Nature has played its part in helping Easton and Otley College bring forward a decision to upgrade its video surveillance system. The college, which is situated eight miles north of Ipswich, was recently struck by lightning during a ferocious storm and most of the cameras and control equipment were damaged.
“We were already considering upgrading the existing system as we wanted to ensure we were taking advantage of the latest technology to help us implement our anti-social behaviour policy,” said John Negus, Facility Manager at the Otley College campus of Easton and Otley College. “Fortunately, we were therefore in a position to quickly replace the damaged cameras with those of a higher specification.”
Originally created as an agricultural educational establishment, Otley College was established at its present site in 1970 with, as legend has it, a couple of tractors, a barn, two lecturers and sixty students.

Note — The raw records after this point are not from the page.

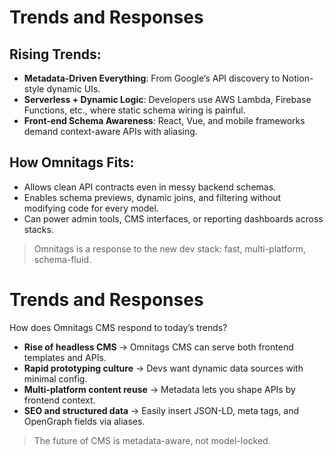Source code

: # Trends and Responses

## Rising Trends:
- **Metadata-Driven Everything**: From Google’s API discovery to Notion-style dynamic UIs.
- **Serverless + Dynamic Logic**: Developers use AWS Lambda, Firebase Functions, etc., where static schema wiring is painful.
- **Front-end Schema Awareness**: React, Vue, and mobile frameworks demand context-aware APIs with aliasing.

## How Omnitags Fits:
- Allows clean API contracts even in messy backend schemas.
- Enables schema previews, dynamic joins, and filtering without modifying code for every model.
- Can power admin tools, CMS interfaces, or reporting dashboards across stacks.

> Omnitags is a response to the new dev stack: fast, multi-platform, schema-fluid.



# Trends and Responses

How does Omnitags CMS respond to today’s trends?

- **Rise of headless CMS** → Omnitags CMS can serve both frontend templates and APIs.
- **Rapid prototyping culture** → Devs want dynamic data sources with minimal config.
- **Multi-platform content reuse** → Metadata lets you shape APIs by frontend context.
- **SEO and structured data** → Easily insert JSON-LD, meta tags, and OpenGraph fields via aliases.

> The future of CMS is metadata-aware, not model-locked.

Today the college provides further education for around 5,000 students and has an ongoing programme to develop its facilities. Most recent developments have included an Equestrian Centre, a farmhouse business, a conference facility and an aquatics zone that houses Piranhas. Most recently they have joined forces with Easton College in Norfolk and the new college has been named Easton and Otley College.
The college commissioned Smarter Security Solutions Ltd, who are based in Earls Barton, Northampton, to install new dome cameras and DVRs, all of which are manufactured by Samsung. Paul Chater of Smarter Security Solutions Ltd said: “We have successfully installed Samsung video surveillance equipment at many other sites and we were therefore able to confidently recommend a single source solution to Easton and Otley College.”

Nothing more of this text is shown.